Councilor Szepatowski says she's 'not happy' with teen center progress
Some Town Councilors Monday expressed concern that the town seems to be pursuing only long-range solutions to meet teen needs, while no immediate answers have been forthcoming on the problem of teens with nothing to do, especially at night.
Councilman Michael Schnack asked if a forthcoming meeting was going to be conducted in "Melissa's car," a reference to the fact that Teen Coordinator Melissa Minto uses her vehicle as her office and for youth equipment storage because the town has no designated space for teens and their supplies.
The remark came when Town Administrator Bruce Keiser reported that an "on site" meeting with the Rhode Island Foundation was being planned. Keiser responded to Schnack by saying that the meeting would be in his, Keiser's, office. The foundation is providing the town, through its Department of Parks and Recreation, with a grant of $50,000 a year for three years to pay Minto and to work on solutions for the teens. The grant is in its second year.
Keiser said Minto and the Conanicut Community Coalition, recently formed by the recreation department are doing superior work and Rhode Island Foundation officials have been quoted as commending their progress.

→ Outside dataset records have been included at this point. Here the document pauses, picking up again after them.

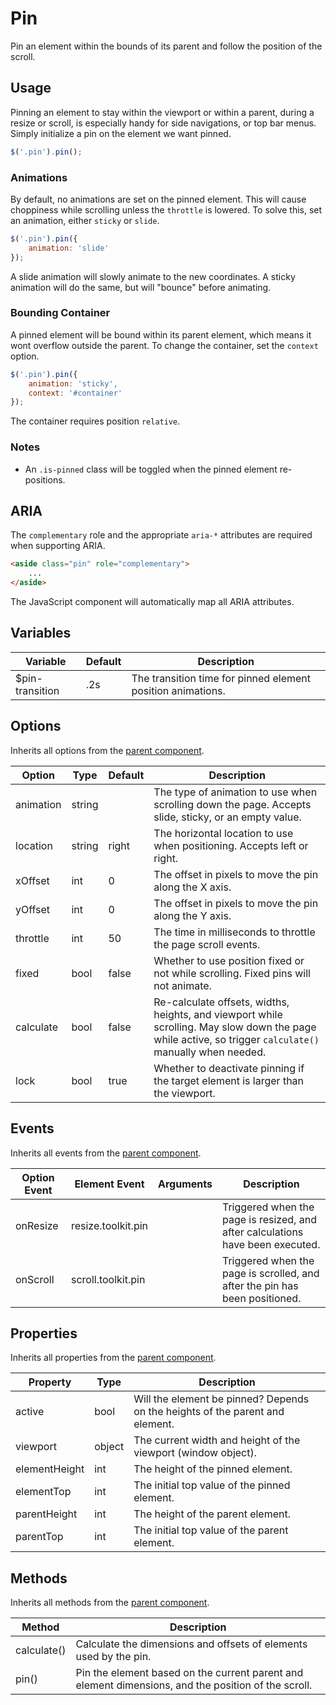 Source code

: # Pin #

Pin an element within the bounds of its parent and follow the position of the scroll.

## Usage ##

Pinning an element to stay within the viewport or within a parent, during a resize or scroll,
is especially handy for side navigations, or top bar menus. Simply initialize a pin on the
element we want pinned.

```javascript
$('.pin').pin();
```

### Animations ###

By default, no animations are set on the pinned element. This will cause choppiness while scrolling
unless the `throttle` is lowered. To solve this, set an animation, either `sticky` or `slide`.

```javascript
$('.pin').pin({
    animation: 'slide'
});
```

A slide animation will slowly animate to the new coordinates. A sticky animation will do the same,
but will "bounce" before animating.

### Bounding Container ###

A pinned element will be bound within its parent element, which means it wont overflow outside the parent.
To change the container, set the `context` option.

```javascript
$('.pin').pin({
    animation: 'sticky',
    context: '#container'
});
```

<div class="notice is-warning">
    The container requires position <code>relative</code>.
</div>

### Notes ###

* An `.is-pinned` class will be toggled when the pinned element re-positions.

## ARIA ##

The `complementary` role and the appropriate `aria-*` attributes are required when supporting ARIA.

```html
<aside class="pin" role="complementary">
    ...
</aside>
```

<div class="notice is-info">
    The JavaScript component will automatically map all ARIA attributes.
</div>

## Variables ##

<table class="table is-striped data-table">
    <thead>
        <tr>
            <th>Variable</th>
            <th>Default</th>
            <th>Description</th>
        </tr>
    </thead>
    <tbody>
        <tr>
            <td>$pin-transition</td>
            <td>.2s</td>
            <td>The transition time for pinned element position animations.</td>
        </tr>
    </tbody>
</table>

## Options ##

Inherits all options from the [parent component](../development/js/component.md#options).

<table class="table is-striped data-table">
    <thead>
        <tr>
            <th>Option</th>
            <th>Type</th>
            <th>Default</th>
            <th>Description</th>
        </tr>
    </thead>
    <tbody>
        <tr>
            <td>animation</td>
            <td>string</td>
            <td></td>
            <td>
                The type of animation to use when scrolling down the page.
                Accepts slide, sticky, or an empty value.
            </td>
        </tr>
        <tr>
            <td>location</td>
            <td>string</td>
            <td>right</td>
            <td>
                The horizontal location to use when positioning.
                Accepts left or right.
            </td>
        </tr>
        <tr>
            <td>xOffset</td>
            <td>int</td>
            <td>0</td>
            <td>The offset in pixels to move the pin along the X axis.</td>
        </tr>
        <tr>
            <td>yOffset</td>
            <td>int</td>
            <td>0</td>
            <td>The offset in pixels to move the pin along the Y axis.</td>
        </tr>
        <tr>
            <td>throttle</td>
            <td>int</td>
            <td>50</td>
            <td>The time in milliseconds to throttle the page scroll events.</td>
        </tr>
        <tr>
            <td>fixed</td>
            <td>bool</td>
            <td>false</td>
            <td>
                Whether to use position fixed or not while scrolling.
                Fixed pins will not animate.
            </td>
        </tr>
        <tr>
            <td>calculate</td>
            <td>bool</td>
            <td>false</td>
            <td>
                Re-calculate offsets, widths, heights, and viewport while scrolling.
                May slow down the page while active, so trigger <code>calculate()</code> manually when needed.
            </td>
        </tr>
        <tr>
            <td>lock</td>
            <td>bool</td>
            <td>true</td>
            <td>
                Whether to deactivate pinning if the target element is larger than the viewport.
            </td>
        </tr>
    </tbody>
</table>

## Events ##

Inherits all events from the [parent component](../development/js/component.md#events).

<table class="table is-striped data-table">
    <thead>
        <tr>
            <th>Option Event</th>
            <th>Element Event</td>
            <th>Arguments</th>
            <th>Description</th>
        </tr>
    </thead>
    <tbody>
        <tr>
            <td>onResize</td>
            <td>resize.toolkit.pin</td>
            <td></td>
            <td>Triggered when the page is resized, and after calculations have been executed.</td>
        </tr>
        <tr>
            <td>onScroll</td>
            <td>scroll.toolkit.pin</td>
            <td></td>
            <td>Triggered when the page is scrolled, and after the pin has been positioned.</td>
        </tr>
    </tbody>
</table>

## Properties ##

Inherits all properties from the [parent component](../development/js/component.md#properties).

<table class="table is-striped data-table">
    <thead>
        <tr>
            <th>Property</th>
            <th>Type</th>
            <th>Description</th>
        </tr>
    </thead>
    <tbody>
        <tr>
            <td>active</td>
            <td>bool</td>
            <td>Will the element be pinned? Depends on the heights of the parent and element.</td>
        </tr>
        <tr>
            <td>viewport</td>
            <td>object</td>
            <td>The current width and height of the viewport (window object).</td>
        </tr>
        <tr>
            <td>elementHeight</td>
            <td>int</td>
            <td>The height of the pinned element.</td>
        </tr>
        <tr>
            <td>elementTop</td>
            <td>int</td>
            <td>The initial top value of the pinned element.</td>
        </tr>
        <tr>
            <td>parentHeight</td>
            <td>int</td>
            <td>The height of the parent element.</td>
        </tr>
        <tr>
            <td>parentTop</td>
            <td>int</td>
            <td>The initial top value of the parent element.</td>
        </tr>
    </tbody>
</table>

## Methods ##

Inherits all methods from the [parent component](../development/js/component.md#methods).

<table class="table is-striped data-table">
    <thead>
        <tr>
            <th>Method</th>
            <th>Description</th>
        </tr>
    </thead>
    <tbody>
        <tr>
            <td>calculate()</td>
            <td>
                Calculate the dimensions and offsets of elements used by the pin.
            </td>
        </tr>
        <tr>
            <td>pin()</td>
            <td>
                Pin the element based on the current parent and element dimensions, and the position of the scroll.
            </td>
        </tr>
    </tbody>
</table>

Councilor Barbara Szepatowski, who two weeks ago was named liaison for youth, said that Minto "deserves credit and we all recognize the work she and the committee are doing but a number of us are not happy with the progress to find a place now (as a teen center)."
While the R.I. Foundation reportedly is greatly impressed with what is being done in many ways, Szepatowski said, it is also "not happy" that the teens have no center and none is expected in the immediate future.
Szepatowski had been working toward a temporary center to be opened by July 4, but was told to abandon the plan because some foundation leaders feared a temporary location would negatively impact long-range plans for a permanent center.
Currently, the teens sometimes meet at the Senior Center at the Grange Hall and sometimes at the town Community Center. But they have no place to store their supplies and that is how Minto's car has become known as the teen office.
Szepatowski said that efforts to get a permanent center should be made more than once a month at the meeting of volunteers with Minto. She noted that the teens asked councilors in April for a place to use. She has acted privately as an advocate for teens
Keiser referred to the coalitions work "to stimulate capital planning in an organized way to secure a site for a center, to plan a budget, and to handle logistical issues such as the location and size of a center."
Szepatowski said existing needs should be met by town personnel who can commit to daily needs. She said she realized that the coalition volunteers have fulltime jobs or commitments, and that monthly meetings might be appropriate for long-term planning.
Keiser said that a community the size of Jamestown has little middle management and staff. In Jamestown, the responsibility for ongoing work for teens falls logically on the recreation director, Matt Bolles, and he has been
working with the coalition on the long-range plans, the town administrator said.
Councilman William Kelly said, "We would be nave to believe our teens are not in crisis. We definitely need to do something."
The councilors learned only a few weeks ago that the coalition, which they previously thought was a private operation, is a town function when Bolles explained that it was formed by representatives of his department, as recipient of the grant, with representatives from the town schools, library, police, and the Substance Abuse Prevention Task Force.
Next month, the council expects reports from Keiser and Bolles about the meeting with RI Foundation officials and other aspects of the overall teen situation.